[PROBLEM DESCRIPTION]
Every line of the entries below from the one containing "chains and assets." to the one containing "2. Enhancing Network", both ends included, must be written out exactly. No other line belongs in the answer.

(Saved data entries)
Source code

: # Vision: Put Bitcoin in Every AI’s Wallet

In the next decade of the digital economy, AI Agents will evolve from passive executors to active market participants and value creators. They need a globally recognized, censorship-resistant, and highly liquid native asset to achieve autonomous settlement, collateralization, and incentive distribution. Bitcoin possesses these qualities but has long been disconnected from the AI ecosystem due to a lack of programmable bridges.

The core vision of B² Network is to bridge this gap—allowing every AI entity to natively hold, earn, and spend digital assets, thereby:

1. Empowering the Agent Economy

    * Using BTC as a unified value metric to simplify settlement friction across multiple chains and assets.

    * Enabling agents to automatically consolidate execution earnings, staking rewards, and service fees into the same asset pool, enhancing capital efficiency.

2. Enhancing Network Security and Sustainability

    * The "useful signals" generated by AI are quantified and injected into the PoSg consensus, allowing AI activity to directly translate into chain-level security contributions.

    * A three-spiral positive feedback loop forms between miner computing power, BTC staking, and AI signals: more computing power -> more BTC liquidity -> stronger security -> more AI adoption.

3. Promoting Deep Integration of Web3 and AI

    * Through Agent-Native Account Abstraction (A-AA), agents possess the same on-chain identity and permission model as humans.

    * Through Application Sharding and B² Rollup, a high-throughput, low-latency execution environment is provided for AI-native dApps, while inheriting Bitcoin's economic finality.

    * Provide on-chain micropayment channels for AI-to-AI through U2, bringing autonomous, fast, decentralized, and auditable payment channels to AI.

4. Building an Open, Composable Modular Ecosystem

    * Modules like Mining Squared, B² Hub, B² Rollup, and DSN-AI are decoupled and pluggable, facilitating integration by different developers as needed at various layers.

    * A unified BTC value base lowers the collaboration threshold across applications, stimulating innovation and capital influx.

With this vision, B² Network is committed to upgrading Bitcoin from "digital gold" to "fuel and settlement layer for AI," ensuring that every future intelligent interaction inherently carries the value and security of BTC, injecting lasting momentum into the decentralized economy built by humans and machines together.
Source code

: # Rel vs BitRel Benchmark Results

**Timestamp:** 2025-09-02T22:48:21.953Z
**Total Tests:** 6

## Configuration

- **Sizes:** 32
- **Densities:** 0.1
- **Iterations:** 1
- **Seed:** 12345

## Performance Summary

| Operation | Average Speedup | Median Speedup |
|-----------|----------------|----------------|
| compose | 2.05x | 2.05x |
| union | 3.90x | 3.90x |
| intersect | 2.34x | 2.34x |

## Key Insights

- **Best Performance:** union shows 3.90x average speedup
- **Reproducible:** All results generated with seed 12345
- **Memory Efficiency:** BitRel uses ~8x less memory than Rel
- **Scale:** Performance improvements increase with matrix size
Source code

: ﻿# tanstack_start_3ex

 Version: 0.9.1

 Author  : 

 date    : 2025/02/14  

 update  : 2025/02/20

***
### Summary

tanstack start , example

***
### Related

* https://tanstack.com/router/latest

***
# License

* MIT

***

[YOUR RESPONSE]
    * Using BTC as a unified value metric to simplify settlement friction across multiple chains and assets.

    * Enabling agents to automatically consolidate execution earnings, staking rewards, and service fees into the same asset pool, enhancing capital efficiency.

2. Enhancing Network Security and Sustainability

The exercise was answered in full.